DOBRE strony są takie:
- Bronek nie przychodząc wysłał ludziom sygnał "mam was w dupie". Pytanie, ilu się wkurzy, a ilu obliże z podniecenia.
- Kukiz skompromitował się i pokazał, że jest szurem (pomógł mu Korwin, zawzięcie walcząc o 3cie miejsce),
- Korwin waląc w pijaka wyeksponował swoje szurostwo,
- Jarubas został elegancko przeczołgany: i ZSL, i liczenie głosów, i koalicja z PO. Uderzenie w PSL to przysparzanie PiSowi głosów na wsi,
- Poza ostrzałem Korwina w Kukiza tzw. "antysystemowcy" nie robili specjalnej siary, a walenie w Dudę było jednak softowe i głównie ze strony obłąkańca Korwina,
- Jak na tak beznadziejną sytuację, w jakiej znajduje się Polska, i jaki poziom prezentuje społeczeństwo- to naprawdę, obecność takich ludzi jak Braun, Maniek Kowalski a nawet Ogórkowa w charakterze drobnego lub grubszego planktonu- daje ociupinkę pocieszenia, że mogłoby być polskawo, normalniej, patriotycznie, zwyczajnie.
Mówimy o kraju, gdzie posłami są/ byli jawny pedał, ksiądz z SB, eSBek w sukience, tłum kryminalistów. Kraju, w którym kolejnymi ministrami sprawiedliwki są kryminaliści, wewnętrzki jest wyłudzacz kamienic i ojciec ćpuna- dilerka (?).

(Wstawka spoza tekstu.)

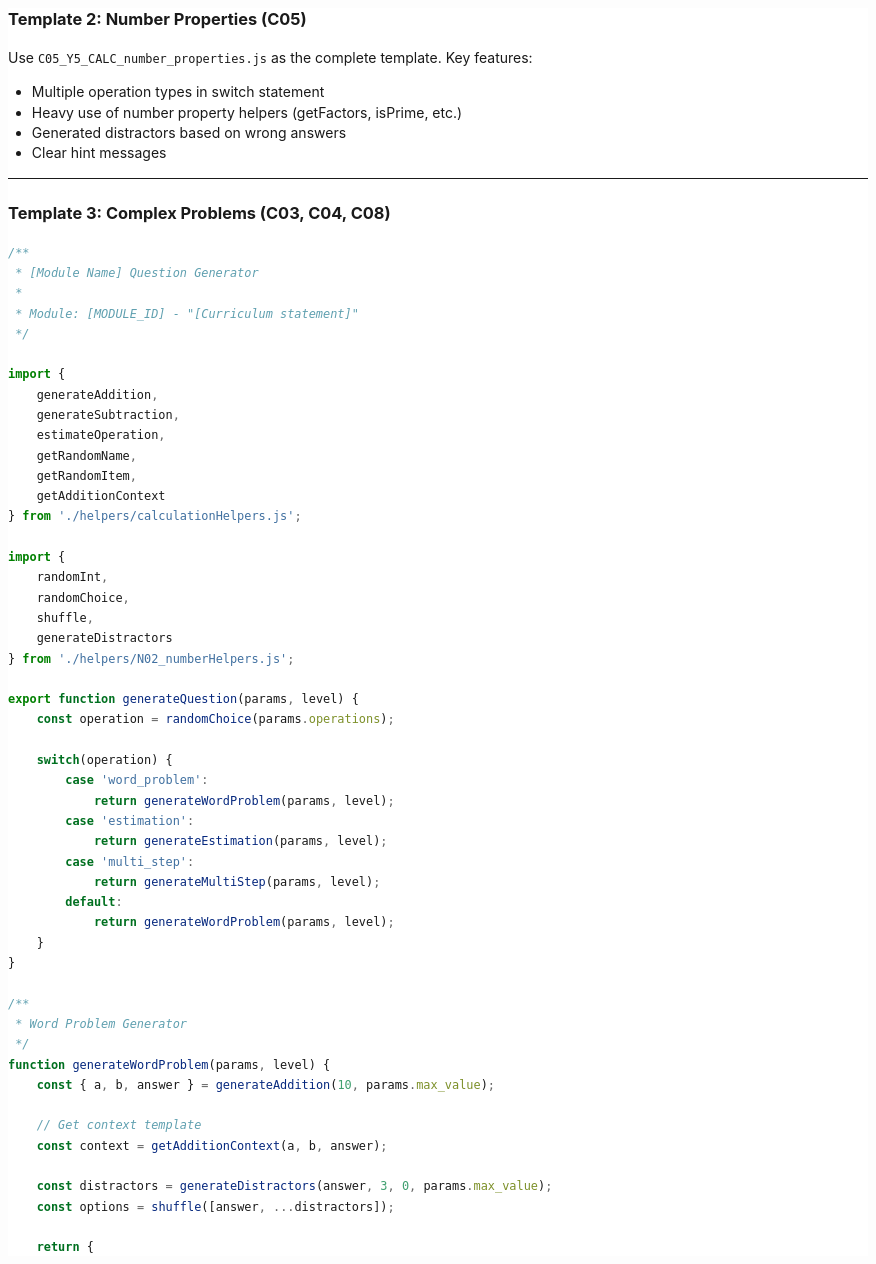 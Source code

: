
### Template 2: Number Properties (C05)

Use `C05_Y5_CALC_number_properties.js` as the complete template. Key features:

- Multiple operation types in switch statement
- Heavy use of number property helpers (getFactors, isPrime, etc.)
- Generated distractors based on wrong answers
- Clear hint messages

---

### Template 3: Complex Problems (C03, C04, C08)

```javascript
/**
 * [Module Name] Question Generator
 *
 * Module: [MODULE_ID] - "[Curriculum statement]"
 */

import {
    generateAddition,
    generateSubtraction,
    estimateOperation,
    getRandomName,
    getRandomItem,
    getAdditionContext
} from './helpers/calculationHelpers.js';

import {
    randomInt,
    randomChoice,
    shuffle,
    generateDistractors
} from './helpers/N02_numberHelpers.js';

export function generateQuestion(params, level) {
    const operation = randomChoice(params.operations);

    switch(operation) {
        case 'word_problem':
            return generateWordProblem(params, level);
        case 'estimation':
            return generateEstimation(params, level);
        case 'multi_step':
            return generateMultiStep(params, level);
        default:
            return generateWordProblem(params, level);
    }
}

/**
 * Word Problem Generator
 */
function generateWordProblem(params, level) {
    const { a, b, answer } = generateAddition(10, params.max_value);

    // Get context template
    const context = getAdditionContext(a, b, answer);

    const distractors = generateDistractors(answer, 3, 0, params.max_value);
    const options = shuffle([answer, ...distractors]);

    return {
```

Naprawdę, to jest jednak gigantyczny postęp, że tematami debaty publicznej stają się zdrada stanu przez Bronka i PO, likwidacja bandyckich ustaw (emerytury 67), rewizjonizm historyczny Szkopów, roszczenia mośków, kara śmierci, uporządkowanie armii, konieczność regionalnej pozycji geopolitycznej, unormowanie stosunków z Białorusią i Węgrami.
A mogłoby być in vitro, aborcja jako wrzutka, manipulowanie Smoleńskiem, związki partnerskie, legalizacja marihuany, Chazan, Boniecki, Lemański.
Naprawdę, prawacka szurownia nie jest takim złem, jakie jej przypisujecie. Jest niczym gollum we "Władcy pierścieni"
I jeszcze jeden aspekt, który podkreślam zawsze. Tutaj po Braunie mogę jechać, na zewnątrz nigdy. Mam ogromne pretensje do tego typu ludzi, bo po części z nich (a właściwie ich wad) zbudowana jest prawa strona sceny politycznej czy medialnej. Tak mnie te ułomności irytują, że może czasami przesadzam z ostrą oceną. Ale tylko tu. Jeżeli po Brauna kurwy wyciągną ręce, daj znać.